What does school lunch have to do with a teacher’s strike? Earlier this year, the use of lean finely textured beef (LFTB) in our ground beef caused an uproar, mainly generated by sloppy reporting by ABC News and the food police. It resulted in large scale media and consumer scrutiny which was misleading and factually inaccurate. LFTB was smeared as “pink slime” and elevated false food safety concerns primarily because of an antimicrobial used in its production. Self-appointed food elitists also sounded an alarm because some ground beef purchased for school lunch programs contains LFTB.

As a mother of two young, school-aged children, safety is always my first concern. Therefore, I scrutinized as many sources of information regarding

LFTB as I could find.
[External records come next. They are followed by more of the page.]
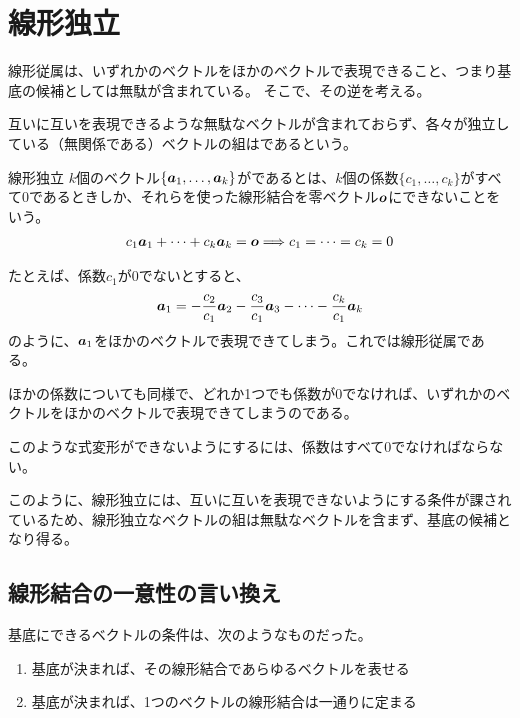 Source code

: \documentclass[../../../topic_linear-algebra]{subfiles}
\begin{document}
\sectionline
\section{線形独立}

線形従属は、いずれかのベクトルをほかのベクトルで表現できること、つまり基底の候補としては無駄が含まれている。
そこで、その逆を考える。

\br

互いに互いを表現できるような無駄なベクトルが含まれておらず、各々が独立している（無関係である）ベクトルの組はであるという。

\begin{definition}{線形独立}
  $k$個のベクトル$\{ \vb*{a}_1, \ldots, \vb*{a}_k \}$がであるとは、$k$個の係数$\{c_1, \ldots, c_k\}$がすべて$0$であるときしか、それらを使った線形結合を零ベクトル$\vb*{o}$にできないことをいう。
  \begin{gather*}
    c_1 \vb*{a}_1 + \cdots + c_k\vb*{a}_{k} = \vb*{o} \Longrightarrow c_1 = \cdots = c_k = 0
  \end{gather*}
\end{definition}

たとえば、係数$c_1$が$0$でないとすると、
\begin{equation*}
  \vb*{a}_1 = -\frac{c_2}{c_1} \vb*{a}_2 - \frac{c_3}{c_1} \vb*{a}_3 - \cdots - \frac{c_k}{c_1} \vb*{a}_{k}
\end{equation*}
のように、$\vb*{a}_1$をほかのベクトルで表現できてしまう。これでは線形従属である。

ほかの係数についても同様で、どれか1つでも係数が$0$でなければ、いずれかのベクトルをほかのベクトルで表現できてしまうのである。

このような式変形ができないようにするには、係数はすべて$0$でなければならない。

\br

このように、線形独立には、互いに互いを表現できないようにする条件が課されているため、線形独立なベクトルの組は無駄なベクトルを含まず、基底の候補となり得る。

\subsection{線形結合の一意性の言い換え}

基底にできるベクトルの条件は、次のようなものだった。

\begin{enumerate}[label=\romanlabel]
  \item 基底が決まれば、その線形結合であらゆるベクトルを表せる
  \item 基底が決まれば、1つのベクトルの線形結合は一通りに定まる
\end{enumerate}
\end{document}
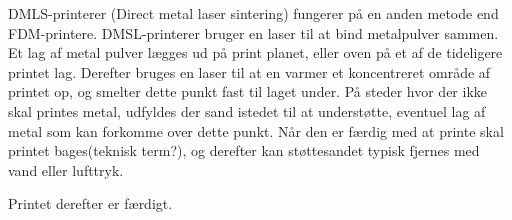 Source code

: DMLS-printerer (Direct metal laser sintering) fungerer på en anden metode end FDM-printere. DMSL-printerer bruger en laser til at bind metalpulver sammen. Et lag af metal pulver lægges ud på print planet, eller oven på et af de tideligere printet lag. Derefter bruges en laser til at en varmer et koncentreret område af printet op, og smelter dette punkt fast til laget under. På steder hvor der ikke skal printes metal, udfyldes der sand istedet til at understøtte, eventuel lag af metal som kan forkomme over dette punkt.
Når den er færdig med at printe skal printet bages(teknisk term?), og derefter kan støttesandet typisk fjernes med vand eller lufttryk.

Printet derefter er færdigt.



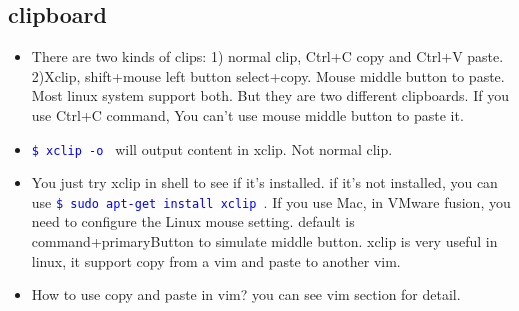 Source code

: \documentclass[a4paper,12pt,twoside]{book}
\newcommand{\linuxcommand}[1]{\texttt{\textcolor{blue}{\$ #1 \Pisymbol{psy}{191}}}}
\begin{document}
\subsection{clipboard}
	\begin{itemize}
			\item There are two kinds of clips: 1) normal clip, Ctrl+C copy and Ctrl+V paste. 2)Xclip, shift+mouse left button select+copy. Mouse middle button to paste. Most linux system support both. But they are two different clipboards. If you use Ctrl+C command, You can't use mouse middle button to paste it.
			
			\item \linuxcommand{xclip -o} will output content in xclip. Not normal clip.
					
			\item You just try xclip in shell to see if it's installed. if it's not installed, you can use \linuxcommand{sudo apt-get install xclip}. If you use Mac, in VMware fusion, you need to configure the Linux mouse setting.  default is command+primaryButton to simulate middle button.  xclip is very useful in linux, it support copy from a vim and paste to another vim.  

			\item How to use copy and paste in vim? you can see vim section for detail.
	\end{itemize}
\end{document}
Despite these alarms, I have not found anyone who has maintained that LFTB is unsafe to consume.  In fact, LFTB has been used in ground beef for over 10 years and U.S. government agencies have repeatedly deemed it safe and nutritious.

Moreover, LFTB has been approved by the World Health Organization for use in food products other than beef; since LFTB is roughly 95 percent lean, it is often blended with cheaper hamburger to increase the cheap meat’s protein level.

But in mid-March of this year, USDA allowed each school district to decide whether to purchase meat blended with LFTB for its school lunch programs.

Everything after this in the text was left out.